5. Warranty. LoweTech does not warrant the hardware. All hardware warranties are provide only by the manufacturer of the equipment and any service contract or arrangement available from the manufacturer or distibutor of the hardware. LoweTech warrants that its installation will function as specified in the attachment to this letter and will be fully functional at the end of the installation.

6. Transfer of Data. As part of the Work, LoweTech will transfer all of the data on Smaul’s existing server to the new server using the same folders and will configure all of the software installed as part of the Work to access the date on the new server, just as Smaul presently does.

7. Disclosure and Confirmation. The timeframe for this installation is critical to Smaul as Smaul is about to start preparation for a significant civil trial and the new computer system is a key element in being able to adequately prepare for the civil trial. Smaul will be severly injured in the event the computer system does not function properly at the completion of the installation.
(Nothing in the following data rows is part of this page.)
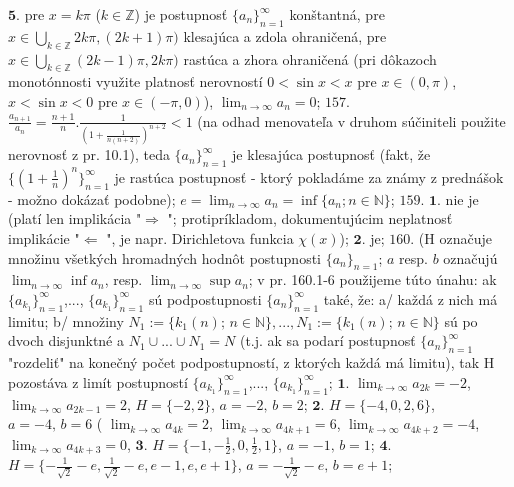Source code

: $\boldsymbol{5.}$ pre $x=k \pi $  ($k \in \mathbb{Z}$) je postupnosť  $\lbrace a_{n}\rbrace_{n=1}^{\infty}$ konštantná, pre  $ x \in \bigcup\limits_{k \in \mathbb{Z}}2k \pi, (2k+1)\pi) $ klesajúca a zdola ohraničená, pre  $ x \in \bigcup\limits_{k \in \mathbb{Z}}(2k-1) \pi, 2k\pi) $ rastúca  a zhora ohraničená (pri dôkazoch monotónnosti využite platnosť nerovností  $0 < \sin x < x  $ pre  $x \in (0,\pi)  $, $x < \sin x < 0  $ pre  $x \in (-\pi,0)  $), $\lim_{n\rightarrow \infty}a_{n}=0$;
$\boxed{157.}$  $\frac{a_{n+1}}{a_{n}}= \frac{n+1}{n}. \frac{1}{(1+\frac{1}{n(n+2)})^{n+2}}<1$ (na odhad menovateľa v druhom súčiniteli použite nerovnosť z pr. 10.1), teda $\lbrace a_{n}\rbrace_{n=1}^{\infty }$ je klesajúca postupnosť (fakt, že $\lbrace (1+\frac{1}{n})^{n}\rbrace_{n=1}^{\infty }$ je rastúca postupnosť - ktorý pokladáme za známy z prednášok - možno dokázať podobne); $e=\lim_{n\rightarrow \infty} a_{n} = \inf \lbrace a_{n}; n\in \mathbb{N}\rbrace$;
$\boxed{159.}$ $\boldsymbol{1.}$ nie je (platí len implikácia "$\Rightarrow $ "; protipríkladom, dokumentujúcim neplatnosť implikácie "$\Leftarrow $ ", je napr. Dirichletova funkcia $\chi (x) $);
$\boldsymbol{2.}$ je;
$\boxed{160.}$ (H označuje množinu všetkých hromadných hodnôt postupnosti $\lbrace a_{n}\rbrace_{n=1}$; $a$ resp. $b$ označujú $\lim_{n\rightarrow \infty} \inf a_{n}$, resp. $\lim_{n\rightarrow \infty} \sup a_{n}$; v pr. 160.1-6 použijeme túto únahu: ak $\lbrace a_{k_{1}}\rbrace_{n=1}^{\infty}$,..., $\lbrace a_{k_{1}}\rbrace_{n=1}^{\infty}$ sú podpostupnosti $\lbrace a_{n}\rbrace_{n=1}^{\infty}$ také, že: a/ každá z nich má limitu; b/ množiny  $N_{1}:=\lbrace k_{1} (n); \, n \in \mathbb{N} \rbrace ,...,N_{1}:=\lbrace k_{1} (n); \, n \in \mathbb{N} \rbrace  $ sú po dvoch disjunktné a $N_{1}\cup ... \cup N_{1} = N $ (t.j. ak sa podarí postupnosť $\lbrace a_{n}\rbrace_{n=1}^{\infty}$ "rozdeliť" na konečný počet podpostupností, z ktorých každá má limitu), tak H pozostáva z limít postupností $\lbrace a_{k_{1}}\rbrace_{n=1}^{\infty}$,..., $\lbrace a_{k_{1}}\rbrace_{n=1}^{\infty}$;
$\boldsymbol{1.}$  $\lim_{k\rightarrow \infty} a_{2k}=-2$, $\lim_{k\rightarrow \infty}a_{2k-1}=2$, $ H= \lbrace -2,2\rbrace $, $a=-2, \, b=2 $;
$\boldsymbol{2.}$   $ H= \lbrace -4,0,2,6\rbrace $, $a=-4, \, b=6 $ ( $\lim_{k\rightarrow \infty} a_{4k} = 2$, $\lim_{k\rightarrow \infty} a_{4k+1} = 6$, $\lim_{k\rightarrow \infty} a_{4k+2} = -4$, $\lim_{k\rightarrow \infty} a_{4k+3} = 0$,  
$\boldsymbol{3.}$   $ H= \lbrace -1,-\frac{1}{2},0,\frac{1}{2},1\rbrace $, $a=-1, \, b=1 $;
$\boldsymbol{4.}$   $ H= \lbrace -\frac{1}{\sqrt{2}}-e,\frac{1}{\sqrt{2}}-e,e-1,e,e+1\rbrace $, $a=-\frac{1}{\sqrt{2}}-e, \, b=e+1 $;
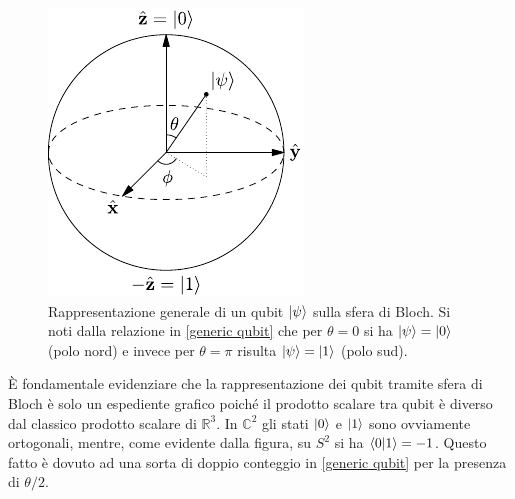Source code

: \begin{figure}[!ht]
    \centering
    \includegraphics[scale=1.4]{images/Bloch_Sphere.pdf}
    \caption{Rappresentazione generale di un qubit $\ket{\psi}$ sulla sfera di Bloch. Si noti dalla relazione in \eqref{generic qubit} che per $\theta = 0$ si ha $\ket{\psi} = \ket{0} $ (polo nord) e invece per $\theta = \pi$ risulta $\ket{\psi} = \ket{1}$ (polo sud).}
    \label{fig:BlochSphere}
\end{figure}

\noindent È fondamentale evidenziare che la rappresentazione dei qubit tramite sfera di Bloch è solo un espediente grafico poiché il prodotto scalare tra qubit è diverso dal classico prodotto scalare di $\mathbb{R}^3$. In $\mathbb{C}^2$ gli stati $\ket{0}$ e $\ket{1}$ sono ovviamente ortogonali, mentre, come evidente dalla figura, su $S^2$ si ha $\braket{0}{1} = -1$. Questo fatto è dovuto ad una sorta di doppio conteggio in \eqref{generic qubit} per la presenza di $\theta/2$.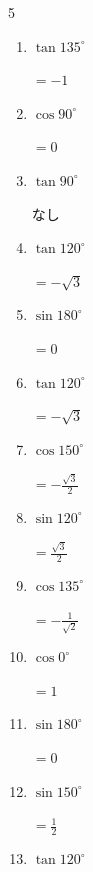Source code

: \begin{multicols}{5}
\begin{enumerate}
  \itemsep=7pt
  \item $\displaystyle \tan{135^\circ}$

        $\displaystyle =-1$

  \item $\displaystyle \cos{90^\circ}$

        $\displaystyle =0$

  \item $\displaystyle \tan{90^\circ}$

        $\displaystyle なし$

  \item $\displaystyle \tan{120^\circ}$

        $\displaystyle =-\sqrt{3}$

  \item $\displaystyle \sin{180^\circ}$

        $\displaystyle =0$

  \item $\displaystyle \tan{120^\circ}$

        $\displaystyle =-\sqrt{3}$

  \item $\displaystyle \cos{150^\circ}$

        $\displaystyle =-\frac{\sqrt{3}}{2}$

  \item $\displaystyle \sin{120^\circ}$

        $\displaystyle =\frac{\sqrt{3}}{2}$

  \item $\displaystyle \cos{135^\circ}$

        $\displaystyle =-\frac{1}{\sqrt{2}}$

  \item $\displaystyle \cos{0^\circ}$

        $\displaystyle =1$

  \item $\displaystyle \sin{180^\circ}$

        $\displaystyle =0$

  \item $\displaystyle \sin{150^\circ}$

        $\displaystyle =\frac{1}{2}$

  \item $\displaystyle \tan{120^\circ}$


\end{enumerate}
\end{multicols}
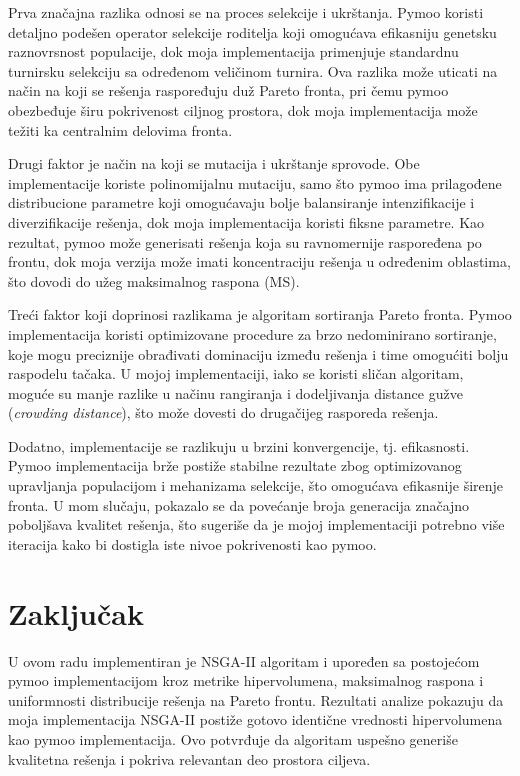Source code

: \documentclass[12pt]{article}
\begin{document}
Prva značajna razlika odnosi se na proces selekcije i ukrštanja.
Pymoo koristi detaljno podešen operator selekcije roditelja koji omogućava efikasniju genetsku raznovrsnost populacije, dok moja implementacija primenjuje standardnu turnirsku selekciju sa određenom veličinom turnira.  Ova razlika može uticati na način na koji se rešenja raspoređuju duž Pareto fronta, pri čemu pymoo obezbeđuje širu pokrivenost ciljnog prostora, dok moja implementacija može težiti ka centralnim delovima fronta.

Drugi faktor je način na koji se mutacija i ukrštanje sprovode. Obe implementacije koriste polinomijalnu mutaciju, samo što pymoo ima prilagođene distribucione parametre koji omogućavaju bolje balansiranje intenzifikacije i diverzifikacije rešenja, dok moja implementacija koristi fiksne parametre.  Kao rezultat, pymoo može generisati rešenja koja su ravnomernije raspoređena po frontu, dok moja verzija može imati koncentraciju rešenja u određenim oblastima, što dovodi do užeg maksimalnog raspona (MS).

Treći faktor koji doprinosi razlikama je algoritam sortiranja Pareto fronta. Pymoo implementacija koristi optimizovane procedure za brzo nedominirano sortiranje, koje mogu preciznije obrađivati dominaciju između rešenja i time omogućiti bolju raspodelu tačaka. U mojoj implementaciji, iako se koristi sličan algoritam, moguće su manje razlike u načinu rangiranja i dodeljivanja distance gužve (\textit{crowding distance}), što može dovesti do drugačijeg rasporeda rešenja.

Dodatno, implementacije se razlikuju u brzini konvergencije, tj. efikasnosti. Pymoo implementacija brže postiže stabilne rezultate zbog optimizovanog upravljanja populacijom i mehanizama selekcije, što omogućava efikasnije širenje fronta. U mom slučaju, pokazalo se da povećanje broja generacija značajno poboljšava kvalitet rešenja, što sugeriše da je mojoj implementaciji potrebno više iteracija kako bi dostigla iste nivoe pokrivenosti kao pymoo.

\section{Zaključak}
U ovom radu implementiran je NSGA-II algoritam i upoređen sa postojećom pymoo implementacijom kroz metrike hipervolumena, maksimalnog raspona i uniformnosti distribucije rešenja na Pareto frontu.
Rezultati analize pokazuju da moja implementacija NSGA-II postiže gotovo identične vrednosti hipervolumena kao pymoo implementacija. Ovo potvrđuje da algoritam uspešno generiše kvalitetna rešenja i pokriva relevantan deo prostora ciljeva.
\end{document}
Based on the assertedtime critical nature of the project, no changes to hardware or software can be made once the project starts, without adjusting the time frame.

8. Confidentiality. Smaul has notified LoweTech that Smaul’s computer system contains significant amounts of client data and information which is all confidential and cannot be disclosed. LoweTech will instruct all technicians working on the system no to access any data beyond what is absolutely necessary to install and configure the system and complete the Work.

9. Entire Agreement. This letter and the attached schedules represents the entire agreement between the parties describing each of the party’s obligations regarding the Work. No amendments to this Agreement will be effective unless both parties confirm their agreement to the amendment in a writing.

10. No Assignment. Neither party can assign their rights or obligations to any third party.

11. Severability. The terms of this agreement are severable if a term is determined to be unenforceable, however, the severability of the terms will not be interpreted to deny either party the essential benefits that the party is entitled to receive under this agreement.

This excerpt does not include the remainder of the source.